How to complete this task:
From the data, return each line holding the word "Modern".

(Stored records)
============

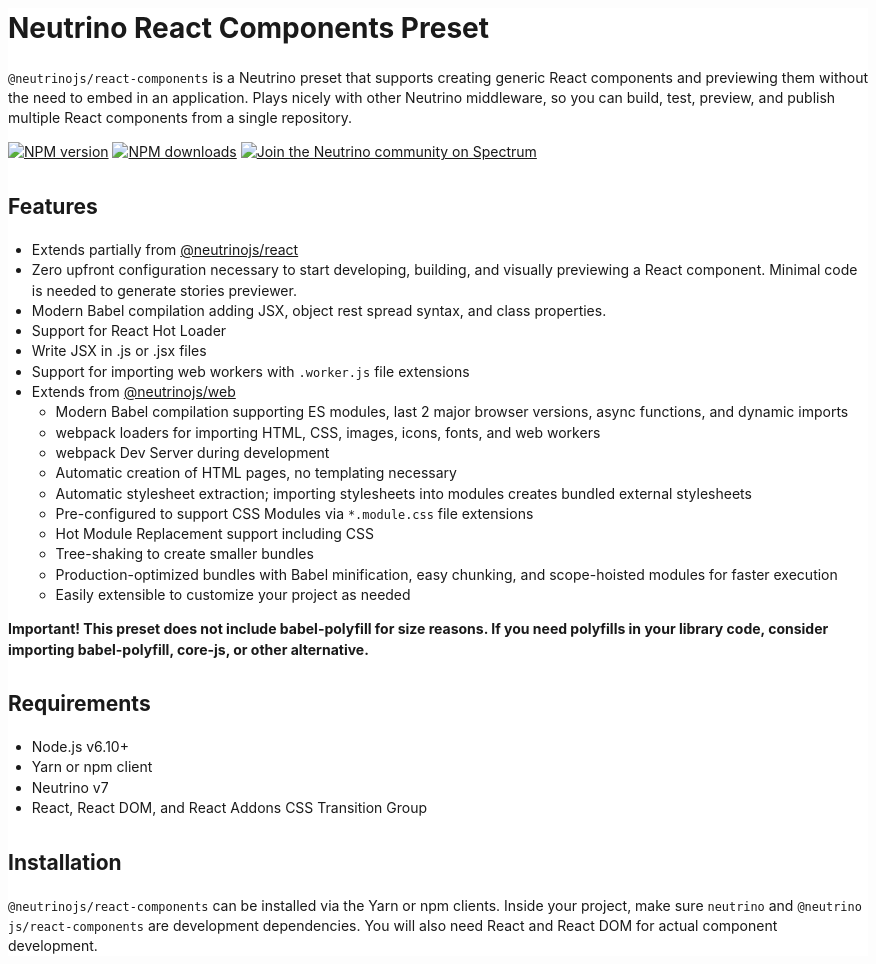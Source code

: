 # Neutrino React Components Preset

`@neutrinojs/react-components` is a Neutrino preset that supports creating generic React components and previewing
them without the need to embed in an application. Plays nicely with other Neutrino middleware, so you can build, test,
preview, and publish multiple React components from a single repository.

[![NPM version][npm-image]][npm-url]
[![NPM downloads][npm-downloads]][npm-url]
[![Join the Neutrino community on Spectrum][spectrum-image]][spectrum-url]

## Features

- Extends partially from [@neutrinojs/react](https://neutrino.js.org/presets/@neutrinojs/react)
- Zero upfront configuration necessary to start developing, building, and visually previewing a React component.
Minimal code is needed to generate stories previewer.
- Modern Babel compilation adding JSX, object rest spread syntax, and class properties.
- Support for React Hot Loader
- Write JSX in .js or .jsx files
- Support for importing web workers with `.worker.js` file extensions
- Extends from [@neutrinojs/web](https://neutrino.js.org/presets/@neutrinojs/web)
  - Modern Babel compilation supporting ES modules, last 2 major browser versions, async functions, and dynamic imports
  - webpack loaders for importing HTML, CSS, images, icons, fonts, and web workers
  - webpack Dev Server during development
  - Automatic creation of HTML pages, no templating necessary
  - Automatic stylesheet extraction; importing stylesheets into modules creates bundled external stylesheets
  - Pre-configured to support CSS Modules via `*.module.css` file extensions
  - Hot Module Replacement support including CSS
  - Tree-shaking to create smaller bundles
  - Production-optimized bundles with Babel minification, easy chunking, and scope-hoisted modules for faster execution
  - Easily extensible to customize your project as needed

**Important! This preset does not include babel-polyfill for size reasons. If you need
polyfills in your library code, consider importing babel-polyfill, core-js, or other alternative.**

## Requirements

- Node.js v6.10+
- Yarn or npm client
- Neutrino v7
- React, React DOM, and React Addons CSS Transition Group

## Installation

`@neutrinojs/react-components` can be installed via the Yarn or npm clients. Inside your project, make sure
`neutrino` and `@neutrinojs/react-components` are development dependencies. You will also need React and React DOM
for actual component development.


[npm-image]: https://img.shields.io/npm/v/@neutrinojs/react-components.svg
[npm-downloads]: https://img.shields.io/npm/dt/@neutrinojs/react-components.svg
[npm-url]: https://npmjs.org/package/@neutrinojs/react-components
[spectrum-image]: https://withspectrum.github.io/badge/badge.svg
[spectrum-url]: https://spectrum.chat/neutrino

============

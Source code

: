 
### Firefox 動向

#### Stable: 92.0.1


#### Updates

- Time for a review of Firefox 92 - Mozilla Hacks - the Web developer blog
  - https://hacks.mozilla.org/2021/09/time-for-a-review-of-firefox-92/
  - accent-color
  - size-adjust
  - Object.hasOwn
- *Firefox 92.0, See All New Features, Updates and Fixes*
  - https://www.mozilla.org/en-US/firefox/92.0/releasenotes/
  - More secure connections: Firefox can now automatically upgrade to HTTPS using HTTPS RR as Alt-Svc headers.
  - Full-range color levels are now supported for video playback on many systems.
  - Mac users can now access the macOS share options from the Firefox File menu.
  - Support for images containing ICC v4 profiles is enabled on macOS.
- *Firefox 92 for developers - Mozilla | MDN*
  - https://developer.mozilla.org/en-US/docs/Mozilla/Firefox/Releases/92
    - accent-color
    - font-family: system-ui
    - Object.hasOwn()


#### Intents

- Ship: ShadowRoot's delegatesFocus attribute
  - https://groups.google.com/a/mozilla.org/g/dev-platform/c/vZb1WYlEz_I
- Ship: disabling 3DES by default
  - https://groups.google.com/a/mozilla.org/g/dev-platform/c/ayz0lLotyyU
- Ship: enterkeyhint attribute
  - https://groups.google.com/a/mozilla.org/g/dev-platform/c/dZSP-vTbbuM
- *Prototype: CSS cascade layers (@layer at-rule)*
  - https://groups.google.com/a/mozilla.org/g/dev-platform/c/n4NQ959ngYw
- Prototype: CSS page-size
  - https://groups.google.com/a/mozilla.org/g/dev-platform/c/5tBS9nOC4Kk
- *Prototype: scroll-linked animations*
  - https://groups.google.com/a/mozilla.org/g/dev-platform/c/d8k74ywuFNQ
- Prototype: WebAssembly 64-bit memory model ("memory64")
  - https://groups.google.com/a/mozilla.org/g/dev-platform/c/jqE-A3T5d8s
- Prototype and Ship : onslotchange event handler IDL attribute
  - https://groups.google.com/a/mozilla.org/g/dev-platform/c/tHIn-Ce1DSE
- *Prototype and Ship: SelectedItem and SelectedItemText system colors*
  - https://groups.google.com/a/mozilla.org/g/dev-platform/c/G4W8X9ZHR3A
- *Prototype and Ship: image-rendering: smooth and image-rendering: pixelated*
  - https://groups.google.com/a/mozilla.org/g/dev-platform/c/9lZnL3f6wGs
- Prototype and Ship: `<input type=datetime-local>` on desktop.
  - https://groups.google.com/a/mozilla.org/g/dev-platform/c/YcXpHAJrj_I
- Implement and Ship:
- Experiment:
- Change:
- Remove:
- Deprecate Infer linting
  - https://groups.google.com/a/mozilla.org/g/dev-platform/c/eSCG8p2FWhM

============

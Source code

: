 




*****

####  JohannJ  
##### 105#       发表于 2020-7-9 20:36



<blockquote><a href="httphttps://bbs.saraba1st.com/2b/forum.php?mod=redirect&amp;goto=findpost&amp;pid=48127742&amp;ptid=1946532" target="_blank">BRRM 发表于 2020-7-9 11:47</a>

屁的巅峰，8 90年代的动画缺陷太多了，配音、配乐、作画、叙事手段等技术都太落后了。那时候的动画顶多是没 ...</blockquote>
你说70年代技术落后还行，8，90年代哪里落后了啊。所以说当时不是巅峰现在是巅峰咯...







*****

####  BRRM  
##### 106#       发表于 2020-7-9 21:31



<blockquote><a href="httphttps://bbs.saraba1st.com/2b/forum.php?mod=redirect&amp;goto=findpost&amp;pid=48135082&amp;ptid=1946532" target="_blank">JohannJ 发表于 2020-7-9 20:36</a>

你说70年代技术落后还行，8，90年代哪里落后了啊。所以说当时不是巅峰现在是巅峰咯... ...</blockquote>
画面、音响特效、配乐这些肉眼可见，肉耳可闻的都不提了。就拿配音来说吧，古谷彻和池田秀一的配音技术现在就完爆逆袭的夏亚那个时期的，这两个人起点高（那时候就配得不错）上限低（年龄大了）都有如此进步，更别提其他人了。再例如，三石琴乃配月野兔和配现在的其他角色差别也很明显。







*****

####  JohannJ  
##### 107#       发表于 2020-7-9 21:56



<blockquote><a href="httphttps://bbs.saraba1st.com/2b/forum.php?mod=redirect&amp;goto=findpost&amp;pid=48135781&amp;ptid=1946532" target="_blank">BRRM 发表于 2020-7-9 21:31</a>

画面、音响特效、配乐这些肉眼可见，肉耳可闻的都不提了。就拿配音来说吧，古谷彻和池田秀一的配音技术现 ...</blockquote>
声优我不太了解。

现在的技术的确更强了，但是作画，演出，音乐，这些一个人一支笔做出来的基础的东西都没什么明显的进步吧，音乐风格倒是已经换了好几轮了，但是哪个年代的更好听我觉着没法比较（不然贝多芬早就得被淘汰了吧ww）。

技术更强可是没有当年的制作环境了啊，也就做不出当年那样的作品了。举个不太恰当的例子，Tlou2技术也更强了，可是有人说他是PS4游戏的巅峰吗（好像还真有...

============

Answer box:
- Modern Babel compilation adding JSX, object rest spread syntax, and class properties.
  - Modern Babel compilation supporting ES modules, last 2 major browser versions, async functions, and dynamic imports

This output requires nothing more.